Almost 620,000 gay and bisexual men in the United States were living with HIV in 2014, and 100,000 of these men were not even aware of their infection. These men are 100 times more likely to have anal cancer than HIV-negative men who exclusively have sex with women. Yet, no national screening guidelines exist for anal cancer prevention in any population.

Anal cancer is predominantly caused by chronic or persistent human papillomavirus (HPV) infection. HPV infection can lead to the development of anal precancer which, if remains undetected or not adequately treated, may lead to anal cancer. Likewise, HPV infection is also responsible for causing cervical, vaginal, vulvar, oropharyngeal, penile and rectal cancers.

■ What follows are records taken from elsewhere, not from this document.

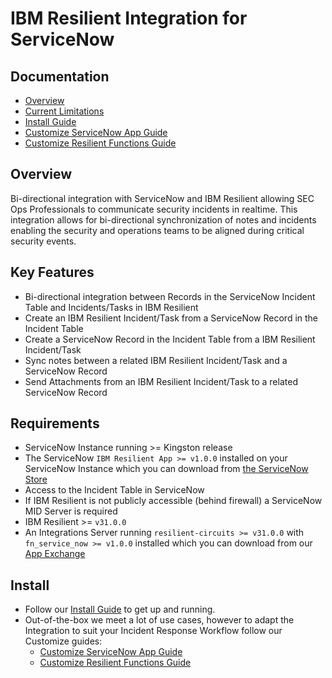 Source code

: # IBM Resilient Integration for ServiceNow

## Documentation
  - [Overview](#overview)
  - [Current Limitations](#current-limitations)
  - [Install Guide](./docs/install_guide)
  - [Customize ServiceNow App Guide](./docs/customize_snow_guide)
  - [Customize Resilient Functions Guide](./docs/customize_resilient_guide)

## Overview
Bi-directional integration with ServiceNow and IBM Resilient allowing SEC Ops Professionals to communicate security incidents in realtime. This integration allows for bi-directional synchronization of notes and incidents enabling the security and operations teams to be aligned during critical security events.

## Key Features
* Bi-directional integration between Records in the ServiceNow Incident Table and Incidents/Tasks in IBM Resilient
* Create an IBM Resilient Incident/Task from a ServiceNow Record in the Incident Table
* Create a ServiceNow Record in the Incident Table from a IBM Resilient Incident/Task
* Sync notes between a related IBM Resilient Incident/Task and a ServiceNow Record
* Send Attachments from an IBM Resilient Incident/Task to a related ServiceNow Record

## Requirements
* ServiceNow Instance running >= Kingston release
* The ServiceNow `IBM Resilient App >= v1.0.0` installed on your ServiceNow Instance which you can download from [the ServiceNow Store](http://ibm.biz/get-ibm-resilient-service-now-app)
* Access to the Incident Table in ServiceNow
* If IBM Resilient is not publicly accessible (behind firewall) a ServiceNow MID Server is required
* IBM Resilient >= `v31.0.0`
* An Integrations Server running `resilient-circuits >= v31.0.0` with `fn_service_now >= v1.0.0` installed which you can download from our [App Exchange](http://ibm.biz/get-ibm-resilient-service-now-integration)

## Install
* Follow our [Install Guide](./docs/install_guide) to get up and running. 
* Out-of-the-box we meet a lot of use cases, however to adapt the Integration to suit your Incident Response Workflow follow our Customize guides:
  - [Customize ServiceNow App Guide](./docs/customize_snow_guide)
  - [Customize Resilient Functions Guide](./docs/customize_resilient_guide)
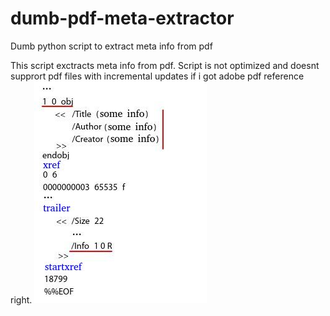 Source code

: # dumb-pdf-meta-extractor
Dumb python script to extract meta info from pdf

This script exctracts meta info from pdf. Script is not optimized and doesnt supprort pdf files with incremental updates if i got adobe pdf reference right.
![pdf strucutre with meta info position](https://github.com/pavlov-o-a/dumb-pdf-meta-extractor/blob/main/pdf_meta_parcing.jpeg)
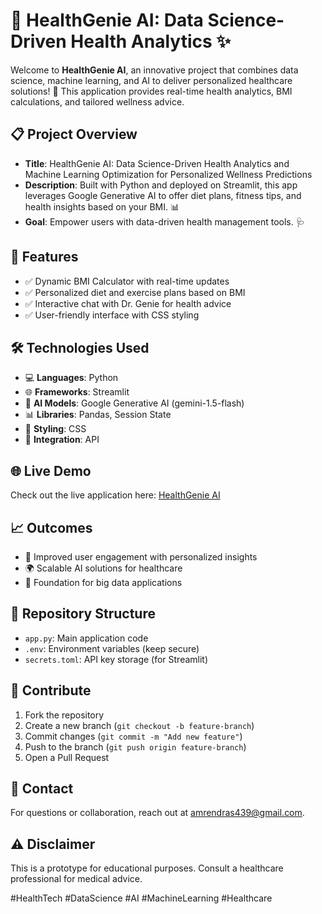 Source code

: # 🌟 HealthGenie AI: Data Science-Driven Health Analytics ✨

Welcome to **HealthGenie AI**, an innovative project that combines data science, machine learning, and AI to deliver personalized healthcare solutions! 🚀 This application provides real-time health analytics, BMI calculations, and tailored wellness advice.

## 📋 Project Overview
- **Title**: HealthGenie AI: Data Science-Driven Health Analytics and Machine Learning Optimization for Personalized Wellness Predictions
- **Description**: Built with Python and deployed on Streamlit, this app leverages Google Generative AI to offer diet plans, fitness tips, and health insights based on your BMI. 📊
- **Goal**: Empower users with data-driven health management tools. 🩺

## 🚀 Features
- ✅ Dynamic BMI Calculator with real-time updates
- ✅ Personalized diet and exercise plans based on BMI
- ✅ Interactive chat with Dr. Genie for health advice
- ✅ User-friendly interface with CSS styling

## 🛠 Technologies Used
- 💻 **Languages**: Python
- 🌐 **Frameworks**: Streamlit
- 🤖 **AI Models**: Google Generative AI (gemini-1.5-flash)
- 📊 **Libraries**: Pandas, Session State
- 🎨 **Styling**: CSS
- 🔗 **Integration**: API

## 🌐 Live Demo
Check out the live application here: [HealthGenie AI](https://amrendraheathadvisor.streamlit.app)

## 📈 Outcomes
- 🌱 Improved user engagement with personalized insights
- 🌍 Scalable AI solutions for healthcare
- 🔮 Foundation for big data applications

## 📂 Repository Structure
- `app.py`: Main application code
- `.env`: Environment variables (keep secure)
- `secrets.toml`: API key storage (for Streamlit)

## 🤝 Contribute
1. Fork the repository
2. Create a new branch (`git checkout -b feature-branch`)
3. Commit changes (`git commit -m "Add new feature"`)
4. Push to the branch (`git push origin feature-branch`)
5. Open a Pull Request

## 📧 Contact
For questions or collaboration, reach out at [amrendras439@gmail.com](mailto:amrendras439@gmail.com).

## ⚠ Disclaimer
This is a prototype for educational purposes. Consult a healthcare professional for medical advice.

#HealthTech #DataScience #AI #MachineLearning #Healthcare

The objective of screening is to identify and treat these precancers to prevent occurrence of anal cancer. However, one of the reasons for the lack of screening guidelines is that anal precancer treatment has not yet been shown to prevent invasive cancer. Our study, published today in the journal Cancer, attempts to find a possible solution to prevent anal cancer in HIV-positive gay and bisexual men, using the best available data. We found that age-specific anal precancer management, including post-treatment HPV vaccination, can potentially lead to an 80 percent decrease in lifetime risk of anal cancer and anal cancer mortality among gay and bisexual men.

Anal cancer: the next big crisis

Some in the medical community have identified anal cancer as the next big crisis among HIV-infected gay and bisexual men. Initiation of anti-retroviral therapy in the 1990s greatly reduced the AIDS-related death rate and improved survival. However, this improvement in survival led to an increase in the lifetime risk of developing anal cancer, especially among HIV-positive gay and bisexual men.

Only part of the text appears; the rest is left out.